Going beyond basic retention and disposition of documents, information governance encompasses privacy rights, access controls, security classification, management of storage tiers, metadata control, compliance issues, and (increasingly) analytics. Metadata – largely used for classification in records management -- can also be of great value to the enterprise if stored and managed correctly under information governance. Traditional records management concerns itself with the classification, maintenance, and eventual destruction of an item. It’s predominately linear. But information governance is integrative and iterative: making sure that a given piece of data is properly accounted for and coordinated in its lifecycle, no matter who is using or accessing it at any given time. Traditional records management provides an occasional road sign on the information highway, whereas information governance is the all-encompassing rules of the road.
The term information governance has become a major buzzword these days, and for good reason: everyone desires better control of their data. The gospel of “InfoGov” has been spread industry-wide by analysts trumpeting its arrival, companies peddling their own take on it, and vendors packaging tools to tackle the headaches trying to govern all of your enterprise information can bring.

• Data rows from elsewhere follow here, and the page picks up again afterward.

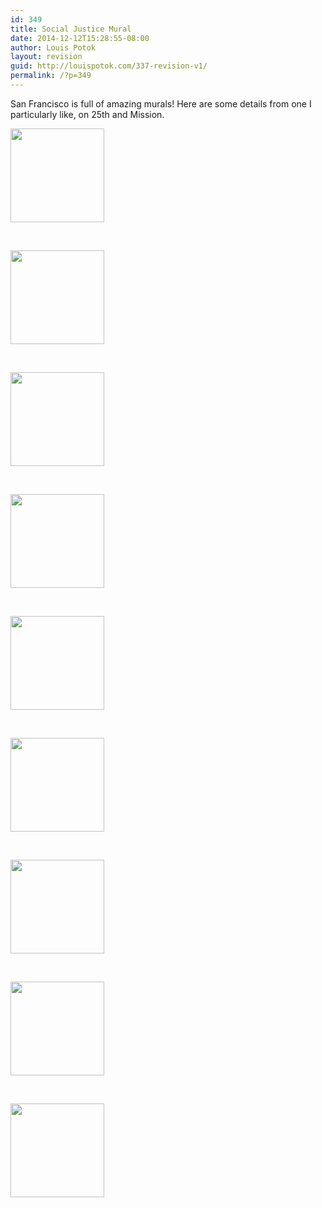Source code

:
 ```yaml
---
id: 349
title: Social Justice Mural
date: 2014-12-12T15:28:55-08:00
author: Louis Potok
layout: revision
guid: http://louispotok.com/337-revision-v1/
permalink: /?p=349
---
```

San Francisco is full of amazing murals! Here are some details from one I particularly like, on 25th and Mission.

<div id='gallery-4' class='gallery galleryid-349 gallery-columns-1 gallery-size-thumbnail'>
  <dl class='gallery-item'>
    <dt class='gallery-icon landscape'>
      <a href='https://louispotok.com/social-justice-mural/2014-12-10-09-11-39/'><img width="150" height="150" src="http://louispotok.com/wp-content/uploads/2014/12/2014-12-10-09.11.39-150x150.jpg" class="attachment-thumbnail size-thumbnail" alt="" loading="lazy" /></a>
    </dt>
  </dl>
  
  <br style="clear: both" />
  
  <dl class='gallery-item'>
    <dt class='gallery-icon landscape'>
      <a href='https://louispotok.com/social-justice-mural/2014-12-10-09-11-47/'><img width="150" height="150" src="http://louispotok.com/wp-content/uploads/2014/12/2014-12-10-09.11.47-150x150.jpg" class="attachment-thumbnail size-thumbnail" alt="" loading="lazy" /></a>
    </dt>
  </dl>
  
  <br style="clear: both" />
  
  <dl class='gallery-item'>
    <dt class='gallery-icon landscape'>
      <a href='https://louispotok.com/social-justice-mural/2014-12-10-09-12-18/'><img width="150" height="150" src="http://louispotok.com/wp-content/uploads/2014/12/2014-12-10-09.12.18-150x150.jpg" class="attachment-thumbnail size-thumbnail" alt="" loading="lazy" /></a>
    </dt>
  </dl>
  
  <br style="clear: both" />
  
  <dl class='gallery-item'>
    <dt class='gallery-icon landscape'>
      <a href='https://louispotok.com/social-justice-mural/2014-12-10-09-12-36/'><img width="150" height="150" src="http://louispotok.com/wp-content/uploads/2014/12/2014-12-10-09.12.36-150x150.jpg" class="attachment-thumbnail size-thumbnail" alt="" loading="lazy" /></a>
    </dt>
  </dl>
  
  <br style="clear: both" />
  
  <dl class='gallery-item'>
    <dt class='gallery-icon landscape'>
      <a href='https://louispotok.com/social-justice-mural/2014-12-10-09-12-56/'><img width="150" height="150" src="http://louispotok.com/wp-content/uploads/2014/12/2014-12-10-09.12.56-150x150.jpg" class="attachment-thumbnail size-thumbnail" alt="" loading="lazy" /></a>
    </dt>
  </dl>
  
  <br style="clear: both" />
  
  <dl class='gallery-item'>
    <dt class='gallery-icon landscape'>
      <a href='https://louispotok.com/social-justice-mural/2014-12-10-09-13-08/'><img width="150" height="150" src="http://louispotok.com/wp-content/uploads/2014/12/2014-12-10-09.13.08-150x150.jpg" class="attachment-thumbnail size-thumbnail" alt="" loading="lazy" /></a>
    </dt>
  </dl>
  
  <br style="clear: both" />
  
  <dl class='gallery-item'>
    <dt class='gallery-icon landscape'>
      <a href='https://louispotok.com/social-justice-mural/2014-12-10-09-13-25/'><img width="150" height="150" src="http://louispotok.com/wp-content/uploads/2014/12/2014-12-10-09.13.25-150x150.jpg" class="attachment-thumbnail size-thumbnail" alt="" loading="lazy" /></a>
    </dt>
  </dl>
  
  <br style="clear: both" />
  
  <dl class='gallery-item'>
    <dt class='gallery-icon landscape'>
      <a href='https://louispotok.com/social-justice-mural/2014-12-10-09-12-48/'><img width="150" height="150" src="http://louispotok.com/wp-content/uploads/2014/12/2014-12-10-09.12.48-150x150.jpg" class="attachment-thumbnail size-thumbnail" alt="" loading="lazy" /></a>
    </dt>
  </dl>
  
  <br style="clear: both" />
  
  <dl class='gallery-item'>
    <dt class='gallery-icon landscape'>
      <a href='https://louispotok.com/social-justice-mural/2014-12-10-09-13-43/'><img width="150" height="150" src="http://louispotok.com/wp-content/uploads/2014/12/2014-12-10-09.13.43-150x150.jpg" class="attachment-thumbnail size-thumbnail" alt="" loading="lazy" /></a>
    </dt>
  </dl>
  
  <br style="clear: both" />
</div>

With information governance fervor taking over, ECM vendors are understandably scrambling to reposition their records management products as holistic information governance solutions, when the truth is that they are generally only suited to the task they were originally designed for. It’s tough to overhaul underlying software architecture. The real answer can be a tough pill to swallow; you need a governance environment with software that was built to handle scale and diverse data types to begin with. That’s the philosophy ZL has been devoted to from the get-go, and the feedback we receive from customers only reaffirms the struggle of managing information in an environment that was only built for “traditional” records. We frequently encounter firms who are looking to transition their records point tools to a more centralized control environment, and our compatibility with ECM ingestion and compatibility speaks volumes to that.
By having all of your enterprise data in a unified location, lifecycle management practices, eDiscovery readiness, information risk management, business information lifecycle management, and archiving are all made much simpler. This avoids having to enforce a menagerie of information governance policies across multiple business departments, locations, and other information silos.
So who wins in the “fight” of records management vs. information governance? It’s not really a question anymore. While records may have been the original contender and coach, it’s clear that the rules have evolved, and that the information governance student has now become the teacher.